- **Provided data**:
++++++++++++++++++++

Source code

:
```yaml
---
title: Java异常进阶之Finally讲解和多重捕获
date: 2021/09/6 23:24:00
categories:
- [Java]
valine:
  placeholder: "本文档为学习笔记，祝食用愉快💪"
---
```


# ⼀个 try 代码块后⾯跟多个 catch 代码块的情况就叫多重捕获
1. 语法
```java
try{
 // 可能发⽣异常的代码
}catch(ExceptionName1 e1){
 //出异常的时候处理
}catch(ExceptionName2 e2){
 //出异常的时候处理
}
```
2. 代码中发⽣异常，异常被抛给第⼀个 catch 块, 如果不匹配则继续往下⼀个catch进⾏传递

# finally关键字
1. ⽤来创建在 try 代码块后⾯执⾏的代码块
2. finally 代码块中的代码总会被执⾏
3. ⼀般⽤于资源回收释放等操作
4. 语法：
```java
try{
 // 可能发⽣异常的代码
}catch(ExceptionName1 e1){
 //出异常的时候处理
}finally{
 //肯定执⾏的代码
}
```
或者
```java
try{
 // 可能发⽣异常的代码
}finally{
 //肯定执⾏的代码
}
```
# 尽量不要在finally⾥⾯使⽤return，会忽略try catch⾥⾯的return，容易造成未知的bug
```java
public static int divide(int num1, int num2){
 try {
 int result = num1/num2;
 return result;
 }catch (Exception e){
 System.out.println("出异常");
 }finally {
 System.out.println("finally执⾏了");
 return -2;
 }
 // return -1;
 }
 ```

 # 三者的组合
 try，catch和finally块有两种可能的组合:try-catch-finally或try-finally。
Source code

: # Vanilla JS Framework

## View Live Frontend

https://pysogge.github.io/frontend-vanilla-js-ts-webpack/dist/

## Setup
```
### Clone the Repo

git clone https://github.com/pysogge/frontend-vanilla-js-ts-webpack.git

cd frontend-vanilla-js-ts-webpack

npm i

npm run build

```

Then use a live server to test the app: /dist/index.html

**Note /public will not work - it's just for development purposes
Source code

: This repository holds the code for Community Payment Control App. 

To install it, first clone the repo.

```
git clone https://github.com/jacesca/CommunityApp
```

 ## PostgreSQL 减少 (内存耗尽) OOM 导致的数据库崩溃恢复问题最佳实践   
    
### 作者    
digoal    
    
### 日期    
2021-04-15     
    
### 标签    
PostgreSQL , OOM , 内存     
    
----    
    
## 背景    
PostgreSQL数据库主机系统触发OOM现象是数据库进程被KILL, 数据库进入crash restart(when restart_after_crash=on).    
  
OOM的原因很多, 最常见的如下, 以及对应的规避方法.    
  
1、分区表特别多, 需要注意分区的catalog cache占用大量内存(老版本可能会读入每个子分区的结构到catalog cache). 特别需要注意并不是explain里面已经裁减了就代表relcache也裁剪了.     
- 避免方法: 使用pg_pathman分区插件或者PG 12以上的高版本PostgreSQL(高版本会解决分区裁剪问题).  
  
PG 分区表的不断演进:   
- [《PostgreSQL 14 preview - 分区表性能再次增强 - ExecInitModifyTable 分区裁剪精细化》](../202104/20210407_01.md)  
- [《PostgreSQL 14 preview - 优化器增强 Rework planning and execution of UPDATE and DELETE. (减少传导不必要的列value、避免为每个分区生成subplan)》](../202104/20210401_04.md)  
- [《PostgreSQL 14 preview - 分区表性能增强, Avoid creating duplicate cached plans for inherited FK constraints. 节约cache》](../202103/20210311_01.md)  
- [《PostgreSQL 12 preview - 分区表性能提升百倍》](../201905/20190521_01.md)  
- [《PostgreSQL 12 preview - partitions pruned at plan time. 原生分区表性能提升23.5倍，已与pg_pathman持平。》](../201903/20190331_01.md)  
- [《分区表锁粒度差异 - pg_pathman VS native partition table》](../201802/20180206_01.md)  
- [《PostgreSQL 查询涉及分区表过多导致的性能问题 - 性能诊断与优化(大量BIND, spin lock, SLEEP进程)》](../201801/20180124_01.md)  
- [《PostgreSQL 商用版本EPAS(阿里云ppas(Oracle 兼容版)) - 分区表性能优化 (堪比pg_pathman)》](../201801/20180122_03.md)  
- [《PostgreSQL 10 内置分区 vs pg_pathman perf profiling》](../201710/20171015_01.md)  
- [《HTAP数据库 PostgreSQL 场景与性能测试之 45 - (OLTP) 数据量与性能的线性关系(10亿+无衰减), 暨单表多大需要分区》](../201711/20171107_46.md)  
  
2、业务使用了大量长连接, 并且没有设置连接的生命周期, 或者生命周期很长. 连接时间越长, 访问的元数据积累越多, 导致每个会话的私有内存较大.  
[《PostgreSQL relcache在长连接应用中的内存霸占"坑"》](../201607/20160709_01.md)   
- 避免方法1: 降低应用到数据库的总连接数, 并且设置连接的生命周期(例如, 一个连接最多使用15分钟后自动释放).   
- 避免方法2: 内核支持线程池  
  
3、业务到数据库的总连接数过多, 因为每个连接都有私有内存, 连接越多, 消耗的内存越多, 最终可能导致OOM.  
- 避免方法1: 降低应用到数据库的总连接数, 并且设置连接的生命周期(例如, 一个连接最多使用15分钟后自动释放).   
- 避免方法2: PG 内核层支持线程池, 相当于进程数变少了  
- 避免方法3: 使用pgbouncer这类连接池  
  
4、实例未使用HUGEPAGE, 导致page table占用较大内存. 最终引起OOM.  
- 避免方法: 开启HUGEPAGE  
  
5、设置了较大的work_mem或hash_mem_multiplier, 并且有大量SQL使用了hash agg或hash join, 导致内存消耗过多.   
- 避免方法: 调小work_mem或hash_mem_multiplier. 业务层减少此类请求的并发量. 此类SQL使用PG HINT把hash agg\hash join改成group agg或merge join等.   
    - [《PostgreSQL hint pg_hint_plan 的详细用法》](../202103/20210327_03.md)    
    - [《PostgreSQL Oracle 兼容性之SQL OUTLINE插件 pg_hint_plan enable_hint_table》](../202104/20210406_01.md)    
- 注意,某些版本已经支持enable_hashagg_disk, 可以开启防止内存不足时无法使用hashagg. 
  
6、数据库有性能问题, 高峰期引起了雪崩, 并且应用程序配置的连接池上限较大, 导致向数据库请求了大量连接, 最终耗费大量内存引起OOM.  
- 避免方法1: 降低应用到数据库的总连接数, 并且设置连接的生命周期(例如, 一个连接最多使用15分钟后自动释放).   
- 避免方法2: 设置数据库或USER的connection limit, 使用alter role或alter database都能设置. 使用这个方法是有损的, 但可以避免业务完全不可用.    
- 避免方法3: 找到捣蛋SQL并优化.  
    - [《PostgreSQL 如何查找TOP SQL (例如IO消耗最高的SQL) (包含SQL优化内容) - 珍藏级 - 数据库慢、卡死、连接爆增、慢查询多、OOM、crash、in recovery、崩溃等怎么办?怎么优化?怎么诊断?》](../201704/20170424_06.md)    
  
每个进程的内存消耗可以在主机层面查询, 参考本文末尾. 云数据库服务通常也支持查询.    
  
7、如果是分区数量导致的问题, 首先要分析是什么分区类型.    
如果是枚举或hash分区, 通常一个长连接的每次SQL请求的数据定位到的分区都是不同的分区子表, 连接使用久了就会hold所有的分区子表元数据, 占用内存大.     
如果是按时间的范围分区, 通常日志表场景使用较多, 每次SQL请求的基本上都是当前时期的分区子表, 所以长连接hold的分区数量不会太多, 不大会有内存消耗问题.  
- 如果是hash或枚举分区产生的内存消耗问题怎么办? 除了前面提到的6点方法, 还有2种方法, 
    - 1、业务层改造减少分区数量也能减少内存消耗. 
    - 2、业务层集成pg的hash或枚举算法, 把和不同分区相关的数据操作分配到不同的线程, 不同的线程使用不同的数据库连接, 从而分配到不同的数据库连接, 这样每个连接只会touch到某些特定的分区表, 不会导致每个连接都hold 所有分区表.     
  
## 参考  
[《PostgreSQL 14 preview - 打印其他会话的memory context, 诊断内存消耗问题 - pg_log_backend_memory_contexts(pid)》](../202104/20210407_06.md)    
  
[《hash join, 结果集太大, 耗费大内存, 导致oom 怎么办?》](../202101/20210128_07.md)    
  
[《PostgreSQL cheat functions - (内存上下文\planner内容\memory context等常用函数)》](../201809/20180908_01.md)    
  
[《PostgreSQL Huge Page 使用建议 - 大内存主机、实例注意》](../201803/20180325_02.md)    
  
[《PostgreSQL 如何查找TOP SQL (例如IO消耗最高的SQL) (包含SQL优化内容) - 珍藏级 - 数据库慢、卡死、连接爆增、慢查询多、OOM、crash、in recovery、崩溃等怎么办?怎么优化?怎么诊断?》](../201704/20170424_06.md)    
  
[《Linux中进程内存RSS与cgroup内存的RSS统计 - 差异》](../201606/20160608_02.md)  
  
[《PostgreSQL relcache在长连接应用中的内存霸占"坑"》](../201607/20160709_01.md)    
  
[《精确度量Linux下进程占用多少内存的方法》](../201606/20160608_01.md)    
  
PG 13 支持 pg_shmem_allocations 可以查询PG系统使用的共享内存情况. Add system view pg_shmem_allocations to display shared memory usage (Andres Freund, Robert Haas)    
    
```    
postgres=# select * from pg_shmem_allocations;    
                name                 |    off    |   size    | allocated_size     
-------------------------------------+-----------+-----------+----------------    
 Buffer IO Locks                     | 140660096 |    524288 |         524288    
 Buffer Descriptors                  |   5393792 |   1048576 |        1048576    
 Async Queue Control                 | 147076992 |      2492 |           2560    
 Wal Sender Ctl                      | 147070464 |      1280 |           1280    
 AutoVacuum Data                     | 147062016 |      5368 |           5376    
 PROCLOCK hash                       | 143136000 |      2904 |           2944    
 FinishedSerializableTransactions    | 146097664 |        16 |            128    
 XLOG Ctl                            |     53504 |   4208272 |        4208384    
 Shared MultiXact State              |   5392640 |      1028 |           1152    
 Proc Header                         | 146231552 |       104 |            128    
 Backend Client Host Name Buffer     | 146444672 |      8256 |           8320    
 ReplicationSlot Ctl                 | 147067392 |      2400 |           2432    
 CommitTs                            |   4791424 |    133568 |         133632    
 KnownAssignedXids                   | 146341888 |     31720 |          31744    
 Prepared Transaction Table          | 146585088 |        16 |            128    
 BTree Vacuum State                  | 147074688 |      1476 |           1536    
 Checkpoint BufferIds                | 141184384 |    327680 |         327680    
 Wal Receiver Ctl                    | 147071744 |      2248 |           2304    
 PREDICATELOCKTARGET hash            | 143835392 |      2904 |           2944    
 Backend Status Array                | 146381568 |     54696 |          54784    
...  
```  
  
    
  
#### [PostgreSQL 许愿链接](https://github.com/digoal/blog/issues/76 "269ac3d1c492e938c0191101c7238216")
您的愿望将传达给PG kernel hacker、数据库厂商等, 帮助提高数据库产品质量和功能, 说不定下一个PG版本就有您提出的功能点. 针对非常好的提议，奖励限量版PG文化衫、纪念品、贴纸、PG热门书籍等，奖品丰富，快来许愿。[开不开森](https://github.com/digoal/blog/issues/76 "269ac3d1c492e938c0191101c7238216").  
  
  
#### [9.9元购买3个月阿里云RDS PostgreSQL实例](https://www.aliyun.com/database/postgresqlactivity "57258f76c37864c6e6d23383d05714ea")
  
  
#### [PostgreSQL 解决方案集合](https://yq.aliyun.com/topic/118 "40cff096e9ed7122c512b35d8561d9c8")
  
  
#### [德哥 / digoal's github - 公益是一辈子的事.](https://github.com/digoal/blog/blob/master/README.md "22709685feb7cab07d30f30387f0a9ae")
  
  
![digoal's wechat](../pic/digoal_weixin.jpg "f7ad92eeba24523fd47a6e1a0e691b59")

++++++++++++++++++++

- **What is being asked**: One stretch of the lines above is wanted, from the line that contains "- 避免方法: 使用pg_pathman分区插件或者PG" through the line that contains "3、业务到数据库的总连接数过多, 因为每个连接都有私有内存, 连接越多, 消耗的内存越多, 最终可能导致OOM.". Output it exactly.

- **Task result**:
- 避免方法: 使用pg_pathman分区插件或者PG 12以上的高版本PostgreSQL(高版本会解决分区裁剪问题).  
  
PG 分区表的不断演进:   
- [《PostgreSQL 14 preview - 分区表性能再次增强 - ExecInitModifyTable 分区裁剪精细化》](../202104/20210407_01.md)  
- [《PostgreSQL 14 preview - 优化器增强 Rework planning and execution of UPDATE and DELETE. (减少传导不必要的列value、避免为每个分区生成subplan)》](../202104/20210401_04.md)  
- [《PostgreSQL 14 preview - 分区表性能增强, Avoid creating duplicate cached plans for inherited FK constraints. 节约cache》](../202103/20210311_01.md)  
- [《PostgreSQL 12 preview - 分区表性能提升百倍》](../201905/20190521_01.md)  
- [《PostgreSQL 12 preview - partitions pruned at plan time. 原生分区表性能提升23.5倍，已与pg_pathman持平。》](../201903/20190331_01.md)  
- [《分区表锁粒度差异 - pg_pathman VS native partition table》](../201802/20180206_01.md)  
- [《PostgreSQL 查询涉及分区表过多导致的性能问题 - 性能诊断与优化(大量BIND, spin lock, SLEEP进程)》](../201801/20180124_01.md)  
- [《PostgreSQL 商用版本EPAS(阿里云ppas(Oracle 兼容版)) - 分区表性能优化 (堪比pg_pathman)》](../201801/20180122_03.md)  
- [《PostgreSQL 10 内置分区 vs pg_pathman perf profiling》](../201710/20171015_01.md)  
- [《HTAP数据库 PostgreSQL 场景与性能测试之 45 - (OLTP) 数据量与性能的线性关系(10亿+无衰减), 暨单表多大需要分区》](../201711/20171107_46.md)  
  
2、业务使用了大量长连接, 并且没有设置连接的生命周期, 或者生命周期很长. 连接时间越长, 访问的元数据积累越多, 导致每个会话的私有内存较大.  
[《PostgreSQL relcache在长连接应用中的内存霸占"坑"》](../201607/20160709_01.md)   
- 避免方法1: 降低应用到数据库的总连接数, 并且设置连接的生命周期(例如, 一个连接最多使用15分钟后自动释放).   
- 避免方法2: 内核支持线程池  
  
3、业务到数据库的总连接数过多, 因为每个连接都有私有内存, 连接越多, 消耗的内存越多, 最终可能导致OOM.  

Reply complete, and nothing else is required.